In vivo and in vitro assessment of muscle function
In vivo muscle function was assessed using the voluntary running wheel on 7 and 14 months old male mice as previously described47. For in vitro assessment of muscle function, force measurements were assessed using a force transducer (MyoTonic, Heidelberg), and by measuring the force generated in response to different protocols including a single twitch (15 V pulses for 0.5 ms duration) and tetanic frequency pulses (50, 100 and 150 Hz) in soleus (slow muscle) and (50, 100 and 200 Hz) in extensor digitorum longus (EDL, fast muscle). Resistance of muscle to fatigue was also measured in EDL and Soleus muscles isolated from WT and SRP35TG mice kept for 2 generations on a low Vitamin A diet. EDL and Soleus were incubated in Krebs Ringer containing 100 nM insulin, and stimulated with a train of tetanic stimulation (EDL: 70 Hz, 300 ms duration; Soleus: 600 ms duration, 50 Hz) delivered at 0.33 Hz48
Basic metabolic rate
The metabolic rate of WT and TG (7 months old) male mice was assessed by indirect calorimetry using a Comprehensive Lab Animal Monitoring System (Oxymax/CLAMS; Columbus Instruments, Columbus, OH, USA). Following an initial 48 h acclimatization, mice were monitored every 17 min for 24 h for a complete 12 h active (dark) and 12 h inactive (light) cycle. Oxygen consumption (VO2), CO2 production (VCO2), physical activity, heat production and respiratory exchange ratio (RER = V˙CO2 /VO2) were measured during 72 hours.

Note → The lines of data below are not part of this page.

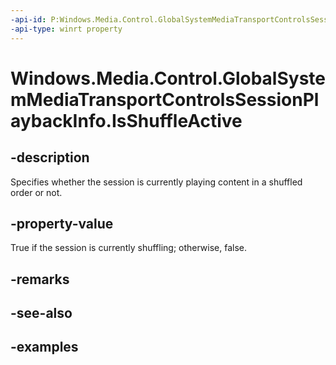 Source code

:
 ```yaml
---
-api-id: P:Windows.Media.Control.GlobalSystemMediaTransportControlsSessionPlaybackInfo.IsShuffleActive
-api-type: winrt property
---
```


<!-- Property syntax.
public IReference<bool> IsShuffleActive { get; }
-->

# Windows.Media.Control.GlobalSystemMediaTransportControlsSessionPlaybackInfo.IsShuffleActive

## -description
Specifies whether the session is currently playing content in a shuffled order or not.

## -property-value
True if the session is currently shuffling; otherwise, false.

## -remarks

## -see-also

## -examples

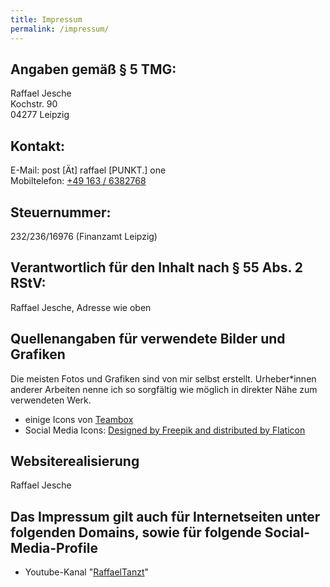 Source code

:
 ```yaml
---
title: Impressum
permalink: /impressum/
---
```


## Angaben gemäß § 5 TMG:

Raffael Jesche  
Kochstr. 90  
04277 Leipzig

## Kontakt:

E-Mail: <span class="mail">post [Ät] raffael [PUNKT.] one</span>  
Mobiltelefon: [+49 163 / 6382768](tel:+491636382768)


## Steuernummer:

232/236/16976 (Finanzamt Leipzig)

## Verantwortlich für den Inhalt nach § 55 Abs. 2 RStV:

Raffael Jesche, Adresse wie oben

## Quellenangaben für verwendete Bilder und Grafiken

Die meisten Fotos und Grafiken sind von mir selbst erstellt. Urheber*innen anderer Arbeiten nenne ich so sorgfältig wie möglich in direkter Nähe zum verwendeten Werk.

* einige Icons von [Teambox](https://github.com/teambox/Free-file-icons)
* Social Media Icons: [Designed by Freepik and distributed by Flaticon](http://www.flaticon.com/)


## Websiterealisierung

Raffael Jesche


## Das Impressum gilt auch für Internetseiten unter folgenden Domains, sowie für folgende Social-Media-Profile

* Youtube-Kanal "[RaffaelTanzt](https://www.youtube.com/user/raffaeljesche)"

Histological examination, changes in muscle fiber type and glycogen content
Calculation of the minimal Feret’s diameter, the closest possible distance between the two parallel tangents of an object, was determined as previously described49. Images were obtained using an Olympus IX series microscope and analyzed using the CellP Software. The fiber type composition was assessed by determining the expression of different myosin heavy chain isoforms by high resolution gel electrophoresis followed by Coomassie Brilliant blue gel staining as described50,51.
Glycogen content was assessed enzymatically on snap frozen EDL and soleus muscles using a hexokinase-dependent, kit according to the manufacturer’s instructions (GAHK-20, Sigma-Aldrich; USA). A control to measure free glucose levels in the muscle (not related to glycogen stores), was also performed.
Gel electrophoresis and western blotting
Total homogenates, sarcoplasmic reticulum (SR) and skeletal muscle subcellular fractions longitudinal sarcoplasmic reticulum (LSR) and terminal cisternae (TC), were prepared as described27. Protein concentration was determined using a kit from BioRad (Bio-Rad, 500–0006) using bovine serum albumin as standard; proteins were separated on SDS-PAG gels, transferred onto nitrocellulose membranes and probed with commercially available antibodies. Immunopositive bands were visualized by chemiluminescence.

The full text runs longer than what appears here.